New research unveiled best conditions for storing graphene oxide

A research team from Skoltech, MIPT, Emanuel Institute of Biochemical Physics of Russian Academy of Sciences, and other scientific organizations conducted a study to determine which conditions are the most suitable for storing graphene oxide — a promising material that can be used for manufacturing composite materials, gas sensors, and in many other fields. The results showed that the most optimal conditions for graphene oxide, when its properties will not change, are low temperatures and a lack of light. The paper was published in the Surfaces and Interfaces journal.

Graphene has unique properties and is widely used in electronics, energy storage, and optoelectronics. Obtaining pure graphene in large quantities is not easy and expensive, so it is often replaced with derivatives — for example, graphene oxide (GO). It has high electrical resistance, low thermal conductivity, and high solubility. Graphene oxide has not yet been widely used in industry due to its chemical heterogeneity, structural disorders that occur due to the aggressive chemical environment during the synthesis, as well as natural aging of the material under environmental influence.

“The structure of graphene oxide manufactured chemically is very difficult to reproduce — it will always be different. And after a while, it begins to degrade, and the properties of the oxide itself change. If, after manufacturing, the material is sent to another place — another institute or country, it will come in a completely different state. And even when the test tubes are just there in the laboratory, the properties of the material also change. We decided to conduct a comprehensive study of the best conditions to store samples in,” said Dmitry Kvashnin, a study co-author, Doctor of Science in Physics and Mathematics, docent, Leading Research Scientist at the Emanuel Institute of Biochemical Physics of Russian Academy of Sciences.

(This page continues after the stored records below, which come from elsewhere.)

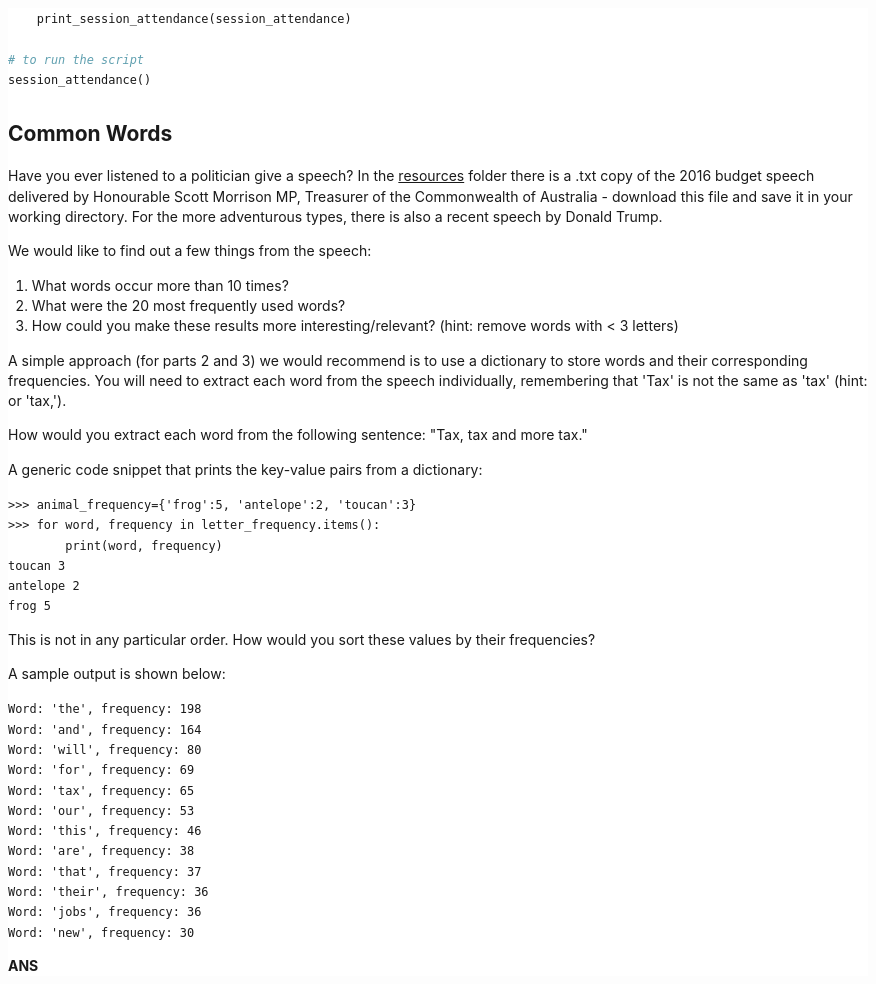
 ```py
	print_session_attendance(session_attendance)

# to run the script
session_attendance()
```

## Common Words

Have you ever listened to a politician give a speech?
In the [resources](https://github.com/tomvalorsa/python-course/tree/master/resources) folder there is a .txt copy of the 2016 budget speech delivered by Honourable Scott Morrison MP, Treasurer of the Commonwealth of Australia - download this file and save it in your working directory. For the more adventurous types, there is also a recent speech by Donald Trump.

We would like to find out a few things from the speech:

1. What words occur more than 10 times?
2. What were the 20 most frequently used words?
3. How could you make these results more interesting/relevant? (hint: remove words with < 3 letters)

A simple approach (for parts 2 and 3) we would recommend is to use a dictionary to store words and their corresponding frequencies.
You will need to extract each word from the speech individually, remembering that 'Tax' is not the same as 'tax' (hint: or 'tax,').

How would you extract each word from the following sentence: "Tax, tax and more tax."

A generic code snippet that prints the key-value pairs from a dictionary:

```
>>> animal_frequency={'frog':5, 'antelope':2, 'toucan':3}
>>> for word, frequency in letter_frequency.items():
		print(word, frequency)
toucan 3
antelope 2
frog 5
```

This is not in any particular order. How would you sort these values by their frequencies?

A sample output is shown below:

```
Word: 'the', frequency: 198
Word: 'and', frequency: 164
Word: 'will', frequency: 80
Word: 'for', frequency: 69
Word: 'tax', frequency: 65
Word: 'our', frequency: 53
Word: 'this', frequency: 46
Word: 'are', frequency: 38
Word: 'that', frequency: 37
Word: 'their', frequency: 36
Word: 'jobs', frequency: 36
Word: 'new', frequency: 30
```
__ANS__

The team produced several samples of graphene oxide, identical in the chemical composition and production method, and placed them in different conditions: at room temperature and in the fridge, as well as in the light and without it.

“For 150 days, we observed changes in the properties of the samples: We looked at how the absorption spectra, X-ray photoelectron radiation spectra, hydrogen index, and viscosity of suspensions change. The comprehensive analysis of these characteristics allowed us to expand our understanding of the processes occurring on the surface of graphene oxide, leading to structural changes. We found out that graphene oxide is best stored in the cold and without exposure to light. In this case, there is no reduction, that is, oxygen-containing groups are not removed from the surface of graphene oxide, and it doesn’t turn back into graphene. And at room temperature and in the light, it recovers faster. We can observe that even by the changing color of the solution — it goes darker,” said the first author of the study, Julia Bondareva, a research scientist at the Materials Center of Skoltech.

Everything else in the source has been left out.